• **TASK**:
Line by line, please look for the word "linked" in the following records, then copy each line you find it in.

*** Opening of DATA TO USE ***

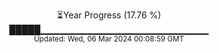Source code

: <p align="center">
⏳Year Progress (17.76 %)<br>
█████▁▁▁▁▁▁▁▁▁▁▁▁▁▁▁▁▁▁▁▁▁▁▁▁▁ <br>
<sub>Updated: Wed, 06 Mar 2024 00:08:59 GMT</sub>
</p>

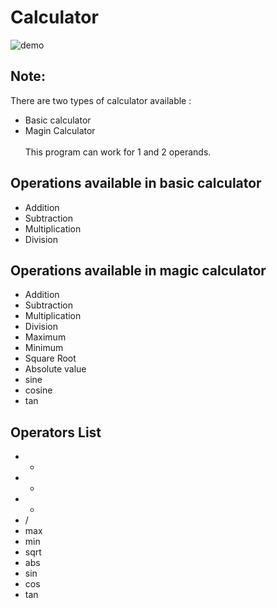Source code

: # Calculator
![demo](https://user-images.githubusercontent.com/56690856/100549875-c61c5f80-329b-11eb-8642-d92a89af4bae.png)
## Note:
There are two types of calculator available :</br>
- Basic calculator
- Magin Calculator</br></br>
This program can work for 1 and 2 operands.

## Operations available in basic calculator
- Addition
- Subtraction
- Multiplication
- Division

## Operations available in magic calculator
- Addition
- Subtraction
- Multiplication
- Division
- Maximum
- Minimum
- Square Root
- Absolute value
- sine
- cosine
- tan

## Operators List
- +
- -
- *
- /
- max
- min
- sqrt
- abs
- sin
- cos
- tan







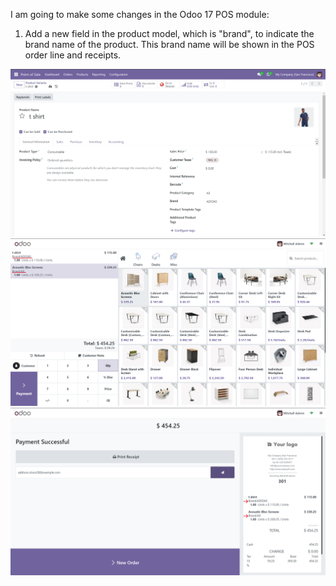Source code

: I am going to make some changes in the Odoo 17 POS module:

1) Add a new field in the product model, which is "brand", to indicate the brand name of the product. This brand name will be shown in the POS order line and receipts.

![image alt](https://github.com/Adilpk/Point_of_sale_cybrsys-odoo/blob/6748b8c2ce8c0c16071e5ad7df366c52df78c1f8/POS1.png)
![image alt](https://github.com/Adilpk/Point_of_sale_cybrsys-odoo/blob/6748b8c2ce8c0c16071e5ad7df366c52df78c1f8/pos2.png)
![image alt](https://github.com/Adilpk/Point_of_sale_cybrsys-odoo/blob/6748b8c2ce8c0c16071e5ad7df366c52df78c1f8/POS3.png)
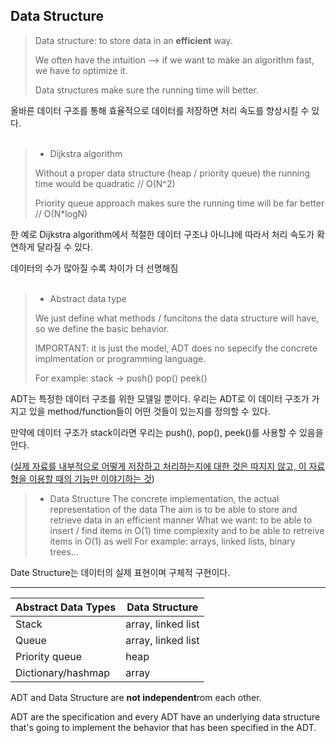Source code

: ## Data Structure

>Data structure: to store data in an **efficient** way.
>
>We often have the intuition --> if we want to make an algorithm fast, we have to optimize it.
>
>Data structures make sure the running time will better.

올바른 데이터 구조를 통해 효율적으로 데이터를 저장하면 처리 속도를 향상시킬 수 있다.
<br>
<br>


>* Dijkstra algorithm
>
>Without a proper data structure (heap / priority queue) the running time would be quadratic // O(N^2)
>
>Priority queue approach makes sure the running time will be far better // O(N*logN)

한 예로 Dijkstra algorithm에서 적절한 데이터 구조냐 아니냐에 따라서 처리 속도가 확연하게 달라질 수 있다.

데이터의 수가 많아질 수록 차이가 더 선명해짐
<br>
<br>

>* Abstract data type
>
>We just define what methods / funcitons the data structure will have, so we define the basic behavior.
>
>IMPORTANT: it is just the model, ADT does no sepecify the concrete implmentation or programming language.
>
>For example: stack -> push() pop() peek()

ADT는 특정한 데이터 구조를 위한 모델일 뿐이다. 우리는 ADT로 이 데이터 구조가 가지고 있을 method/function들이 어떤 것들이 있는지를 정의할 수 있다.

만약에 데이터 구조가 stack이라면 우리는 push(), pop(), peek()를 사용할 수 있음을 안다.

([실제 자료를 내부적으로 어떻게 저장하고 처리하는지에 대한 것은 따지지 않고, 이 자료형을 이용할 때의 기능만 이야기하는 것](https://juff.tistory.com/entry/ADTAbstract-Data-Type))


>* Data Structure
> The concrete implementation, the actual representation of the data
> The aim is to be able to store and retrieve data in an efficient manner
> What we want: to be able to insert / find items in O(1) time complexity and to be able to retreive items in O(1) as well
> For example: arrays, linked lists, binary trees...

Date Structure는 데이터의 실제 표현이며 구체적 구현이다.

---


Abstract Data Types | Data Structure
--------------------|-----------------
Stack               | array, linked list
Queue               | array, linked list
Priority queue      | heap
Dictionary/hashmap  | array

ADT and Data Structure are **not independent**rom each other.

ADT are the specification and every ADT have an underlying data structure that's going to implement the behavior that has been specified in the ADT.
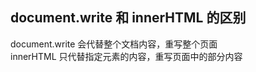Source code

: ## document.write 和 innerHTML 的区别   
   
document.write 会代替整个文档内容，重写整个页面    
innerHTML 只代替指定元素的内容，重写页面中的部分内容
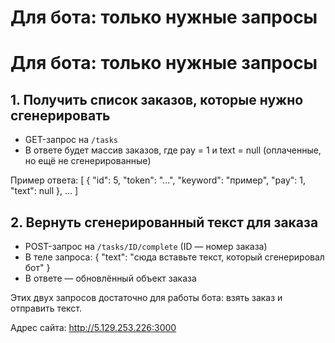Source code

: # Для бота: только нужные запросы


# Для бота: только нужные запросы

## 1. Получить список заказов, которые нужно сгенерировать
- GET-запрос на `/tasks`
- В ответе будет массив заказов, где pay = 1 и text = null (оплаченные, но ещё не сгенерированные)

Пример ответа:
[
  {
    "id": 5,
    "token": "...",
    "keyword": "пример",
    "pay": 1,
    "text": null
  },
  ...
]

## 2. Вернуть сгенерированный текст для заказа
- POST-запрос на `/tasks/ID/complete` (ID — номер заказа)
- В теле запроса:
  {
    "text": "сюда вставьте текст, который сгенерировал бот"
  }
- В ответе — обновлённый объект заказа

Этих двух запросов достаточно для работы бота: взять заказ и отправить текст.

Адрес сайта: http://5.129.253.226:3000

*** Close of DATA TO USE ***

• **ANSWER TO THE PROBLEM**:
> For example: arrays, linked lists, binary trees...
Stack               | array, linked list
Queue               | array, linked list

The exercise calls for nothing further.